Collected data:

━━━━━━

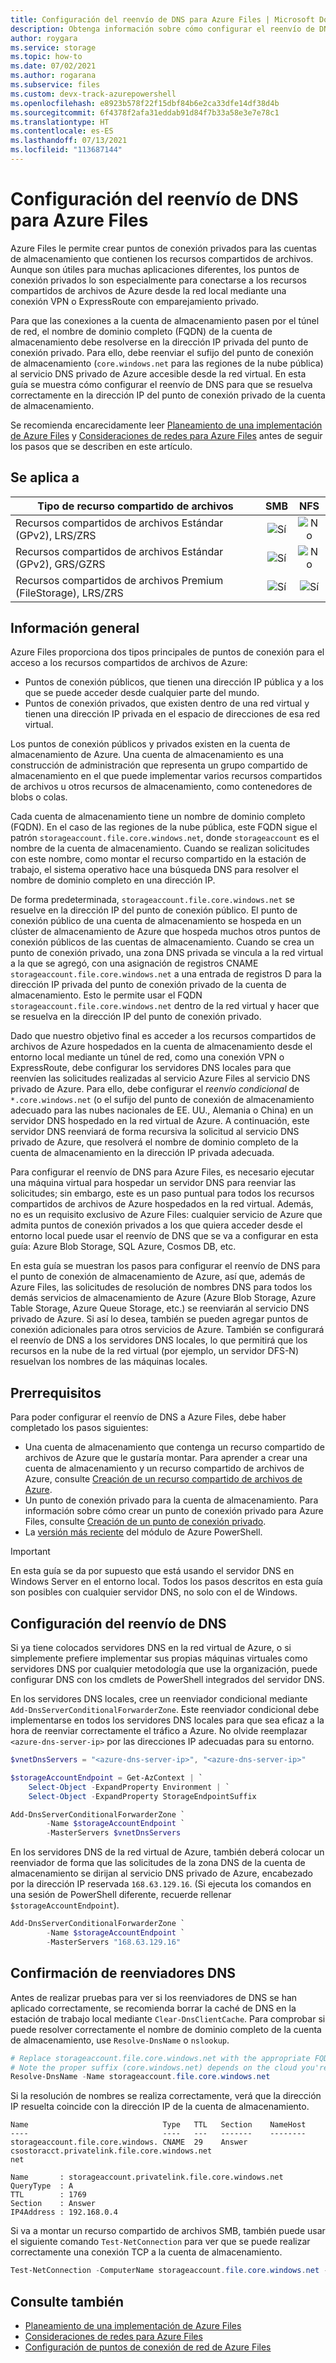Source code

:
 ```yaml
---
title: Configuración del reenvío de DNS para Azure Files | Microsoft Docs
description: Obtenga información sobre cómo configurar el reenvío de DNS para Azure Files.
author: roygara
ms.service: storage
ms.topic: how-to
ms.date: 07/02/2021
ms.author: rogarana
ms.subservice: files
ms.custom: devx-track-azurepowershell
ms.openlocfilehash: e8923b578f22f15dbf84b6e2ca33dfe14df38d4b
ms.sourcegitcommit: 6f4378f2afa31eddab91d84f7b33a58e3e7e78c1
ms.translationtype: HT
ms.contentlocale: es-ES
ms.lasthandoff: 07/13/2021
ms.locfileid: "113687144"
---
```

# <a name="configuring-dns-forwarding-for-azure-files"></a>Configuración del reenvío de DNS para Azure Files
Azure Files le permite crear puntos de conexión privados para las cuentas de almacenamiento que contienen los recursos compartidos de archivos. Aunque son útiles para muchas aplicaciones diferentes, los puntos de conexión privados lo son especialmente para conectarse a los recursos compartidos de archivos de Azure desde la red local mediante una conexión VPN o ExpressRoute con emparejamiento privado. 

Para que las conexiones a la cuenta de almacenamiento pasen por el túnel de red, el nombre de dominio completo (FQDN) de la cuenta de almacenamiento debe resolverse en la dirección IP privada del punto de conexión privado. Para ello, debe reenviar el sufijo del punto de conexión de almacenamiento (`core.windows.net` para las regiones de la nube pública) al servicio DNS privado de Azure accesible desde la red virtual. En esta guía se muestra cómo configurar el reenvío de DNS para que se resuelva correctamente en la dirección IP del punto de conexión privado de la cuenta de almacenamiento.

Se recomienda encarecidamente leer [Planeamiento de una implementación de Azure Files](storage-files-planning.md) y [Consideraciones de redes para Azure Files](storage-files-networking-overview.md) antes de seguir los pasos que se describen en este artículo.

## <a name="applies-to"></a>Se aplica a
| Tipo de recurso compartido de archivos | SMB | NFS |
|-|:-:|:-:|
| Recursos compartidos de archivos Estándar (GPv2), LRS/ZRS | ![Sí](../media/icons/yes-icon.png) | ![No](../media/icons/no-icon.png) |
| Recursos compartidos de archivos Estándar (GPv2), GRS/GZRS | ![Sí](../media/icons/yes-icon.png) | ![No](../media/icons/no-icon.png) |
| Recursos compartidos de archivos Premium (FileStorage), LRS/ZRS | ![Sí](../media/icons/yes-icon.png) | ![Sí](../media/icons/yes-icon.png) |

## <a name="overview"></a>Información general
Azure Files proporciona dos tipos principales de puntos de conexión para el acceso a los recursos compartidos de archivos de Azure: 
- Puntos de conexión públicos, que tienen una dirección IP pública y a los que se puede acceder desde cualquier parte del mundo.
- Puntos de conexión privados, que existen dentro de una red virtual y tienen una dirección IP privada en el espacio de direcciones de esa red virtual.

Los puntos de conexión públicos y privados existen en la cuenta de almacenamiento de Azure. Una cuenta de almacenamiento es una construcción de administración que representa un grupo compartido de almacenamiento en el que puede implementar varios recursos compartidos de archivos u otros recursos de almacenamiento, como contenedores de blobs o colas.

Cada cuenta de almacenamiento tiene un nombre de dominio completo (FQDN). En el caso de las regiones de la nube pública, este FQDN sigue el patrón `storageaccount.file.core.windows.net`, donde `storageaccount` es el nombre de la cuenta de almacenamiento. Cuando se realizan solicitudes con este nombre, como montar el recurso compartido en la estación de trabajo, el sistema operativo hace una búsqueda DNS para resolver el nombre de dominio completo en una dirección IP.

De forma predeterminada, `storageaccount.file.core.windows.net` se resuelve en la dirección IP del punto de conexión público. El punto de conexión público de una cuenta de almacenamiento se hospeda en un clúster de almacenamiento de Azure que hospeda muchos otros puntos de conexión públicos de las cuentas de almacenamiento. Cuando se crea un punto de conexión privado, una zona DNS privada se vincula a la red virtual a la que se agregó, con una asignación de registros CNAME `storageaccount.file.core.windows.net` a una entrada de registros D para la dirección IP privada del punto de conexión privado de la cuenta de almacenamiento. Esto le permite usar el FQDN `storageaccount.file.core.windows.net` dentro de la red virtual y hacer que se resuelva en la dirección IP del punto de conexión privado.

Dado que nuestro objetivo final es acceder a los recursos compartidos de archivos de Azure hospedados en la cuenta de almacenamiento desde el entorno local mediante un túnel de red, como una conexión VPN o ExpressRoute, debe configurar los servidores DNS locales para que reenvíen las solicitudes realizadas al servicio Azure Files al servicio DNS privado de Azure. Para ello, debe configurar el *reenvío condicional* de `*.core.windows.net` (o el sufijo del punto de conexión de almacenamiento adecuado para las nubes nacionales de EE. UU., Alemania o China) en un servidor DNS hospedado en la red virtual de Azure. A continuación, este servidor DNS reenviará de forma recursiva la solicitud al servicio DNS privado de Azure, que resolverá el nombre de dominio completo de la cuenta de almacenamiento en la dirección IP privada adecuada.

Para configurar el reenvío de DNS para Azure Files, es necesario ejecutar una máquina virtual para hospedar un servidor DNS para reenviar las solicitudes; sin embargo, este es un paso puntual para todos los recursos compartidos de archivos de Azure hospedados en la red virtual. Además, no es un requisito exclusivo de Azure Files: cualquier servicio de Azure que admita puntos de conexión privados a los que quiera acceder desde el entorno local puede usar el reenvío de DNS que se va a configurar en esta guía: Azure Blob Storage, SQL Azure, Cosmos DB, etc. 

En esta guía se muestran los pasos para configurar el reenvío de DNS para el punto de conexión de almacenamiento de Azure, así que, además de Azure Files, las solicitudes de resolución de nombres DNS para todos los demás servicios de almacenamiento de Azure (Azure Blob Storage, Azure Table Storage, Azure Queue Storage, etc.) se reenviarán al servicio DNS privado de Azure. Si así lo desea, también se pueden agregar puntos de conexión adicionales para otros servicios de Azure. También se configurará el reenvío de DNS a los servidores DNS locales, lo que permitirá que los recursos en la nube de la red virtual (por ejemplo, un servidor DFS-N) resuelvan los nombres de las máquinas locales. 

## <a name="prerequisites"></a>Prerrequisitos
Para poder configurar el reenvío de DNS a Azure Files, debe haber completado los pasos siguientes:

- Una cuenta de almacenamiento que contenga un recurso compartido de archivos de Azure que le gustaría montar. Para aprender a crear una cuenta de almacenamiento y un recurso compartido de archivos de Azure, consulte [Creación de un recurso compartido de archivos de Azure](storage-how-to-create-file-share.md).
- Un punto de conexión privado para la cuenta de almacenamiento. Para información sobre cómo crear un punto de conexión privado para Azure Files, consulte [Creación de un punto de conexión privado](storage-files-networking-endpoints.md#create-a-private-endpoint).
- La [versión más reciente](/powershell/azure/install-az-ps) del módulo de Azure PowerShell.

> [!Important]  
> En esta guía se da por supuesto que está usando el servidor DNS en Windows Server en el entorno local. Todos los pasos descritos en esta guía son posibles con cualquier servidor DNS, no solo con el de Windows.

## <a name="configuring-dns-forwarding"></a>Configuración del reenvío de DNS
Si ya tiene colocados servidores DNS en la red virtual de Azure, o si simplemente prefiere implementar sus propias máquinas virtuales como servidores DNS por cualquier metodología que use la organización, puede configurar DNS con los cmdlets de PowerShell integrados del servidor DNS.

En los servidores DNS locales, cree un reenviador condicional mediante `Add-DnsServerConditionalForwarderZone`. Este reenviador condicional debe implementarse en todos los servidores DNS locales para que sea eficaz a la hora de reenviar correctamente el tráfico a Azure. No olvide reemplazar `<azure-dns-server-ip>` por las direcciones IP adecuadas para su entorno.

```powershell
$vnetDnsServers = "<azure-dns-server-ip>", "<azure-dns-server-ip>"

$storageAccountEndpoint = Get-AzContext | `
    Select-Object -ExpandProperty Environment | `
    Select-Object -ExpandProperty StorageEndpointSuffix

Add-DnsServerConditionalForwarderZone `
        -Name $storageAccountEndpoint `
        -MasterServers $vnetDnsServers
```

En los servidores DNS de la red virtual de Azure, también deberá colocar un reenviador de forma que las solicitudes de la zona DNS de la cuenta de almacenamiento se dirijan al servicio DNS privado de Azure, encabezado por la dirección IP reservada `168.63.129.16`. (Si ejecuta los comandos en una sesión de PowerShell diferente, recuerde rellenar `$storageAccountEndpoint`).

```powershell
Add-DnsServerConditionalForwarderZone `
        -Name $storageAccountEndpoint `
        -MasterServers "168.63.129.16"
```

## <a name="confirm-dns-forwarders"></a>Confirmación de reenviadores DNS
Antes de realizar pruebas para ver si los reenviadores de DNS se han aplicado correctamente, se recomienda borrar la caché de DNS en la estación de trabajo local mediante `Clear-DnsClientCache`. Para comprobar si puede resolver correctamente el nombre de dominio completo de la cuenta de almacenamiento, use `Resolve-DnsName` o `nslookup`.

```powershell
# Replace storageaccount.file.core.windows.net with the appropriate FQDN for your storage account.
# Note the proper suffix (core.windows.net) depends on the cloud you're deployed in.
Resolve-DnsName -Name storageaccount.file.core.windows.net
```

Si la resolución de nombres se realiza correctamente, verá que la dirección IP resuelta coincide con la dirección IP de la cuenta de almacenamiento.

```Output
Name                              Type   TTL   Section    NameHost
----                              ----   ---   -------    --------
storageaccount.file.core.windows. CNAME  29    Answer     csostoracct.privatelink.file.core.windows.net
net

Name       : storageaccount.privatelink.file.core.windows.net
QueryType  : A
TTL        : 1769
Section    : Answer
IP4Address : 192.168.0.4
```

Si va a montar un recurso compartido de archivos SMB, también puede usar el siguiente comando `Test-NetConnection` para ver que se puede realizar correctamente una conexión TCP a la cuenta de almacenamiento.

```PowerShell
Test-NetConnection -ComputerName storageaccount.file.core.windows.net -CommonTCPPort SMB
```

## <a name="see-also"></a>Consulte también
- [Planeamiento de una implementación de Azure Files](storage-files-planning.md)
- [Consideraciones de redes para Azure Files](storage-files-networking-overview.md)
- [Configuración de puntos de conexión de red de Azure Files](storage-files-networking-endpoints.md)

━━━━━━

#### Work to complete:
Copy from the entries above each line in which the string "pública" can be found.

#### Reply to the task:
Para que las conexiones a la cuenta de almacenamiento pasen por el túnel de red, el nombre de dominio completo (FQDN) de la cuenta de almacenamiento debe resolverse en la dirección IP privada del punto de conexión privado. Para ello, debe reenviar el sufijo del punto de conexión de almacenamiento (`core.windows.net` para las regiones de la nube pública) al servicio DNS privado de Azure accesible desde la red virtual. En esta guía se muestra cómo configurar el reenvío de DNS para que se resuelva correctamente en la dirección IP del punto de conexión privado de la cuenta de almacenamiento.
- Puntos de conexión públicos, que tienen una dirección IP pública y a los que se puede acceder desde cualquier parte del mundo.
Cada cuenta de almacenamiento tiene un nombre de dominio completo (FQDN). En el caso de las regiones de la nube pública, este FQDN sigue el patrón `storageaccount.file.core.windows.net`, donde `storageaccount` es el nombre de la cuenta de almacenamiento. Cuando se realizan solicitudes con este nombre, como montar el recurso compartido en la estación de trabajo, el sistema operativo hace una búsqueda DNS para resolver el nombre de dominio completo en una dirección IP.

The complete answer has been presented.